Andrzej Duda w sposób totalny zintegrował się z PiS-em, co przenosi się na elektorat, a to może sprawić, że tych wyborów (prezydenckich) nie wygra - mówił gość Jacka Nizinkiewicza.
Zdaniem Kalisza prezydent Andrzej Duda "jest do pokonania w wyborach prezydenckich". - Popełnia błędy, w żaden sposób nie poszukuje innego elektoratu niż elektorat PiS-owski - ocenił.
Kalisz wyliczał, że w maju poparcie dla PiS może wynosić ok. 35 proc. - Dodajmy do tego 7 proc. wyborców Konfederacji. Mamy 42 proc. i nie ma już możliwości poszerzenia elektoratu (w II turze) - mówił.

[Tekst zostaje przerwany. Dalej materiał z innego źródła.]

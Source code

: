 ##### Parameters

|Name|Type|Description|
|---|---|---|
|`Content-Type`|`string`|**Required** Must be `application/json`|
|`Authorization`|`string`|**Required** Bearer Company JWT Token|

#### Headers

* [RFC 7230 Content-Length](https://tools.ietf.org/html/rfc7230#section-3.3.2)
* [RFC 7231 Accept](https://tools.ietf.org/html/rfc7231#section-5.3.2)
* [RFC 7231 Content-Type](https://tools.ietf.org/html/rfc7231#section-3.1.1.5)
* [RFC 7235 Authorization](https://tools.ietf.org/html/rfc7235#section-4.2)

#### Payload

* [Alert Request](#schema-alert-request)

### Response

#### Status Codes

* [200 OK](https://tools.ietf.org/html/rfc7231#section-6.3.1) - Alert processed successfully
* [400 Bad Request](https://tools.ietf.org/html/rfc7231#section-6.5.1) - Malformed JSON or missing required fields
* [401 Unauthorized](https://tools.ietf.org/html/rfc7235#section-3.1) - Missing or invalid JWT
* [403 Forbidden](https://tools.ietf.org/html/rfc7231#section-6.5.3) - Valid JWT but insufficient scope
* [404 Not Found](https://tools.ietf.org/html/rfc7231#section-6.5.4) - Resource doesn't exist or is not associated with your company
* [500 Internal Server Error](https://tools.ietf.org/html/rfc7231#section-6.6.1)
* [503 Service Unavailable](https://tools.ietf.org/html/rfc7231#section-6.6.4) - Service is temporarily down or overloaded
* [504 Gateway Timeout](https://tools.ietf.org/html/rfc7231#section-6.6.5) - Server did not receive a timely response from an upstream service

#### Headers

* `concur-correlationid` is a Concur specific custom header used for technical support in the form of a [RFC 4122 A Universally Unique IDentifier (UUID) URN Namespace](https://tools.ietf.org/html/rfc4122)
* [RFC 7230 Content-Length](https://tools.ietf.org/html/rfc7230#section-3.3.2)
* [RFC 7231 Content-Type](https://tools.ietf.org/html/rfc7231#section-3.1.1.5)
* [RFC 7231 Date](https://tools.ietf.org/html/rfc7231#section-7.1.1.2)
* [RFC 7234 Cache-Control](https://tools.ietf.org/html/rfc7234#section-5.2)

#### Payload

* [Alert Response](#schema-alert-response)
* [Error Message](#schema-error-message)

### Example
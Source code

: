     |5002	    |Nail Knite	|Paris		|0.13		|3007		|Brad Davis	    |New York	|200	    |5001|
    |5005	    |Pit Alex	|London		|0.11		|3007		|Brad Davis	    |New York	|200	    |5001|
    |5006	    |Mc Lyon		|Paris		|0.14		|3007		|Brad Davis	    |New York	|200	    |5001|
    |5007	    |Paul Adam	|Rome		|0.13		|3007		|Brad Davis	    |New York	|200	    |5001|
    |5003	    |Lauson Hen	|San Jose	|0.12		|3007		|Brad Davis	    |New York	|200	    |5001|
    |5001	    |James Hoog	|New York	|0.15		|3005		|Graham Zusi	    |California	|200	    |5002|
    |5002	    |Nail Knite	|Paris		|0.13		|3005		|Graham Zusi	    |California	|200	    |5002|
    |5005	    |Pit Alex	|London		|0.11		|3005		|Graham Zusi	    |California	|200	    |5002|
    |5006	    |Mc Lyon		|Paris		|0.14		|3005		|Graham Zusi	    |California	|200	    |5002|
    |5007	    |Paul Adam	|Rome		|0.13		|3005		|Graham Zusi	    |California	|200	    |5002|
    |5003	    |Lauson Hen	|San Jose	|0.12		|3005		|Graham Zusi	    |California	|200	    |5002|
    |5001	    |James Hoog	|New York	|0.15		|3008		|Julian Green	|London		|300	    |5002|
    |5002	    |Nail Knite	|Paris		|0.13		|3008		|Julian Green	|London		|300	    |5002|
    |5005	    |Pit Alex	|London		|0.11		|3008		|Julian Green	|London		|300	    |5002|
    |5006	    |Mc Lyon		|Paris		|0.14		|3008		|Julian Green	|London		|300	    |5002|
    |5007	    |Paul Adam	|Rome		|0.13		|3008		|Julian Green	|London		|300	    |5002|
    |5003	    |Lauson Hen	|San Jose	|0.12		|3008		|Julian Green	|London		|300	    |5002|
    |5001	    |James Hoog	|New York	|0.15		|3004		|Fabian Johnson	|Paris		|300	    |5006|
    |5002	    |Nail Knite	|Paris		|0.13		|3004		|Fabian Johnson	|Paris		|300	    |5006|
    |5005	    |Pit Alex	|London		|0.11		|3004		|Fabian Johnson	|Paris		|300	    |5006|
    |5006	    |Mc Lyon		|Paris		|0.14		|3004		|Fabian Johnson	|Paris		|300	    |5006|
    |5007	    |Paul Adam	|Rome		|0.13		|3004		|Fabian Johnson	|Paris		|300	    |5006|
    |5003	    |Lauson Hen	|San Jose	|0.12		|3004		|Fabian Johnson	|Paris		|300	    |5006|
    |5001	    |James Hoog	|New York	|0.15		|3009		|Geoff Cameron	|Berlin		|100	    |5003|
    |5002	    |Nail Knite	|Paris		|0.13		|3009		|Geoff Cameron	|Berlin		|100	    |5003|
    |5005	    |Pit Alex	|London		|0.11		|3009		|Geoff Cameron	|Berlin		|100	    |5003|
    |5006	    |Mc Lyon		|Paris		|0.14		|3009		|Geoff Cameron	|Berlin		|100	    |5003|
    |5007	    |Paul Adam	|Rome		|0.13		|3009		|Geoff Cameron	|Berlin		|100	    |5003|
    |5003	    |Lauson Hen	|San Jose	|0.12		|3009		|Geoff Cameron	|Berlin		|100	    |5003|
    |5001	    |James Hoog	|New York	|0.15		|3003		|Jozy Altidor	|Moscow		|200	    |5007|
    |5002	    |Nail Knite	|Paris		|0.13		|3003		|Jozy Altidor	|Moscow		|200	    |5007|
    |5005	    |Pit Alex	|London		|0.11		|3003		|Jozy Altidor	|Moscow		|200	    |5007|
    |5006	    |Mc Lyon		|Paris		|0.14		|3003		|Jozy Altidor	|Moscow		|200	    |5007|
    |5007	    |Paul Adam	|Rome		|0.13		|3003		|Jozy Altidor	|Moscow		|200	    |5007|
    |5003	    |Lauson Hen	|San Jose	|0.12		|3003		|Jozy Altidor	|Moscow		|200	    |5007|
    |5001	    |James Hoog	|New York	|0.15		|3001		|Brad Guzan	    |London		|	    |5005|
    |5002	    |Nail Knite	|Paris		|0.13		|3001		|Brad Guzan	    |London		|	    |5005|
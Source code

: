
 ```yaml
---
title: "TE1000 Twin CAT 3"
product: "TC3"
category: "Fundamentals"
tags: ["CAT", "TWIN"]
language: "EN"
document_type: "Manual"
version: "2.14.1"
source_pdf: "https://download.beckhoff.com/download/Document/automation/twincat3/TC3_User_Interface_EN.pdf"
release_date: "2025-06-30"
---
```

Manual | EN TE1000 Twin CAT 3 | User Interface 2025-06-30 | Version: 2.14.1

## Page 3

Andrzej Duda ma duże szanse, żeby przegrać z każdym, kto będzie w II turze - ocenił Kalisz. Dodał, że "największe szanse na wejście do II tury daje Małgorzacie Kidawie-Błońskiej", ponieważ w I turze wyborcy głosują zgodnie z preferencjami partyjnymi - a PO ma największe poparcie spośród wszystkich partii opozycyjnych.
Pytany o kandydaturę Roberta Biedronia, kandydata Lewicy na prezydenta, Kalisz stwierdził, że jest on "doskonałym kandydatem".
Ma doświadczenie, trochę uczył się ode mnie - śmiał się Kalisz. Dodał, że Biedroń "przez ponad 10 lat był szefem organizacji pozarządowej, później doświadczenie w Sejmie". - Mówię mu, że musi troszeczkę spoważnieć, stać się osobą, która daje poczucie odpowiedzialności, że to co mówi zostanie dotrzymane - ocenił.